**The task:** The listing below should be copied in full, word for word.

**Dataset:**

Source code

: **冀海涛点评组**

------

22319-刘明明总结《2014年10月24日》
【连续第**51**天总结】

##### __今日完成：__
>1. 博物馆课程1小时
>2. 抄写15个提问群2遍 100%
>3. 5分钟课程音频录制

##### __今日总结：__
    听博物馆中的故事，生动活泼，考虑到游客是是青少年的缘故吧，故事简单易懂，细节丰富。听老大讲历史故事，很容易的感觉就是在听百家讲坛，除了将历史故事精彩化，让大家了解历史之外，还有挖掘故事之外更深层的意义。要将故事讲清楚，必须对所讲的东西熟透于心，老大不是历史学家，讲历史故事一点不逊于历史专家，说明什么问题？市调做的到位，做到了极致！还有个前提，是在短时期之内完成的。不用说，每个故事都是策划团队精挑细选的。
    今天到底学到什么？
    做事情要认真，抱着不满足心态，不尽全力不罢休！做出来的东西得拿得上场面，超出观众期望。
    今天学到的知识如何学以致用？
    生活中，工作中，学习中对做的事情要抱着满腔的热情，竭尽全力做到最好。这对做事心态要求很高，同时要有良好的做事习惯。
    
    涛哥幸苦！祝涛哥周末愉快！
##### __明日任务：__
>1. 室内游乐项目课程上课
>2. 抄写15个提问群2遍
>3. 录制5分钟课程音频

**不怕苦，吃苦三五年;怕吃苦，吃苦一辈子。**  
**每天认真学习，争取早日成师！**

**Expected answer:**
Source code

: **冀海涛点评组**

------

22319-刘明明总结《2014年10月24日》
【连续第**51**天总结】

##### __今日完成：__
>1. 博物馆课程1小时
>2. 抄写15个提问群2遍 100%
>3. 5分钟课程音频录制

##### __今日总结：__
    听博物馆中的故事，生动活泼，考虑到游客是是青少年的缘故吧，故事简单易懂，细节丰富。听老大讲历史故事，很容易的感觉就是在听百家讲坛，除了将历史故事精彩化，让大家了解历史之外，还有挖掘故事之外更深层的意义。要将故事讲清楚，必须对所讲的东西熟透于心，老大不是历史学家，讲历史故事一点不逊于历史专家，说明什么问题？市调做的到位，做到了极致！还有个前提，是在短时期之内完成的。不用说，每个故事都是策划团队精挑细选的。
    今天到底学到什么？
    做事情要认真，抱着不满足心态，不尽全力不罢休！做出来的东西得拿得上场面，超出观众期望。
    今天学到的知识如何学以致用？
    生活中，工作中，学习中对做的事情要抱着满腔的热情，竭尽全力做到最好。这对做事心态要求很高，同时要有良好的做事习惯。
    
    涛哥幸苦！祝涛哥周末愉快！
##### __明日任务：__
>1. 室内游乐项目课程上课
>2. 抄写15个提问群2遍
>3. 录制5分钟课程音频

**不怕苦，吃苦三五年;怕吃苦，吃苦一辈子。**  
**每天认真学习，争取早日成师！**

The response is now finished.